Brumotti in bilico sulle mura venete
Ecco il video dell’inviato di Striscia

Sale dalla curva a Gomito da via Sant’Alessandro verso Porta San Giacomo, fa qualche salto sulla torretta nascosta dietro il parapetto proprio prima della porta (una gag che molti bergamaschi hanno fatto, quella di fingere di cadere nel vuoto), quindi scende verso Porta Sant’Agostino, sempre in bilico con le sue due ruote sulla ciglia delle mura venete, fresco patrimonio Unesco. Per poi, finalmente, saltare giù, verso le panchine. Un sospiro di sollievo per chi guarda.

 

 

Non è nuovo a imprese di questo tipo, Vittorio Brumotti, saltimbanco della bicicletta nonché inviato coraggioso di Striscia la notizia. Vederlo però sulle mura, sapendo quanto sono alte, e quanto fa paura buttare l’occhio là sotto, però impressiona.

L’ha fatto nel Grand Canyon.
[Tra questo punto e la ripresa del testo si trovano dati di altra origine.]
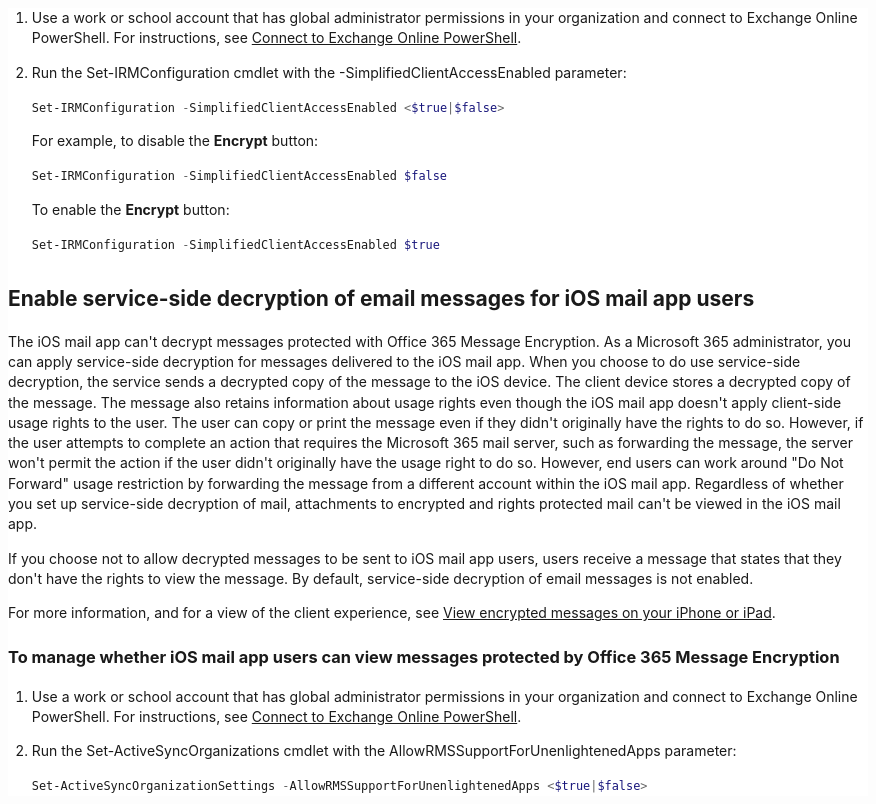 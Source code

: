 1. Use a work or school account that has global administrator permissions in your organization and connect to Exchange Online PowerShell. For instructions, see [Connect to Exchange Online PowerShell](/powershell/exchange/connect-to-exchange-online-powershell).

2. Run the Set-IRMConfiguration cmdlet with the -SimplifiedClientAccessEnabled parameter:

   ```powershell
   Set-IRMConfiguration -SimplifiedClientAccessEnabled <$true|$false>
   ```

   For example, to disable the **Encrypt** button:

   ```powershell
   Set-IRMConfiguration -SimplifiedClientAccessEnabled $false
   ```

   To enable the **Encrypt** button:

   ```powershell
   Set-IRMConfiguration -SimplifiedClientAccessEnabled $true
   ```

## Enable service-side decryption of email messages for iOS mail app users

The iOS mail app can't decrypt messages protected with Office 365 Message Encryption. As a Microsoft 365 administrator, you can apply service-side decryption for messages delivered to the iOS mail app. When you choose to do use service-side decryption, the service sends a decrypted copy of the message to the iOS device. The client device stores a decrypted copy of the message. The message also retains information about usage rights even though the iOS mail app doesn't apply client-side usage rights to the user. The user can copy or print the message even if they didn't originally have the rights to do so. However, if the user attempts to complete an action that requires the Microsoft 365 mail server, such as forwarding the message, the server won't permit the action if the user didn't originally have the usage right to do so. However, end users can work around "Do Not Forward" usage restriction by forwarding the message from a different account within the iOS mail app. Regardless of whether you set up service-side decryption of mail, attachments to encrypted and rights protected mail can't be viewed in the iOS mail app.

If you choose not to allow decrypted messages to be sent to iOS mail app users, users receive a message that states that they don't have the rights to view the message. By default, service-side decryption of email messages is not enabled.

For more information, and for a view of the client experience, see [View encrypted messages on your iPhone or iPad](https://support.microsoft.com/en-us/office/view-protected-messages-on-your-iphone-or-ipad-4d631321-0d26-4bcc-a483-d294dd0b1caf).

### To manage whether iOS mail app users can view messages protected by Office 365 Message Encryption

1. Use a work or school account that has global administrator permissions in your organization and connect to Exchange Online PowerShell. For instructions, see [Connect to Exchange Online PowerShell](/powershell/exchange/connect-to-exchange-online-powershell).

2. Run the Set-ActiveSyncOrganizations cmdlet with the AllowRMSSupportForUnenlightenedApps parameter:

   ```powershell
   Set-ActiveSyncOrganizationSettings -AllowRMSSupportForUnenlightenedApps <$true|$false>
   ```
Brumotti non è mai stato completamente «normale», diciamolo. I video dei suoi salti spericolati in bicicletta hanno fatto il giro del mondo, tanto che un club professionistico di ciclismo su strada, l’Astana, lo ha tesserato come testimonial. E proprio in sella alla sua Argon in dotazione agli atleti del team kazako, ha percorso le gole del Grand Canyon, in Arizona, salterellando tra una roccia e l’altra in bilico sul precipizio. L’ha fatto con invidiabile tranquillità, fino a raggiungerne la cima e arrivare a un palmo dal burrone. Ha rallentato il suo ritmo per godersi il panorama. Stupefacente.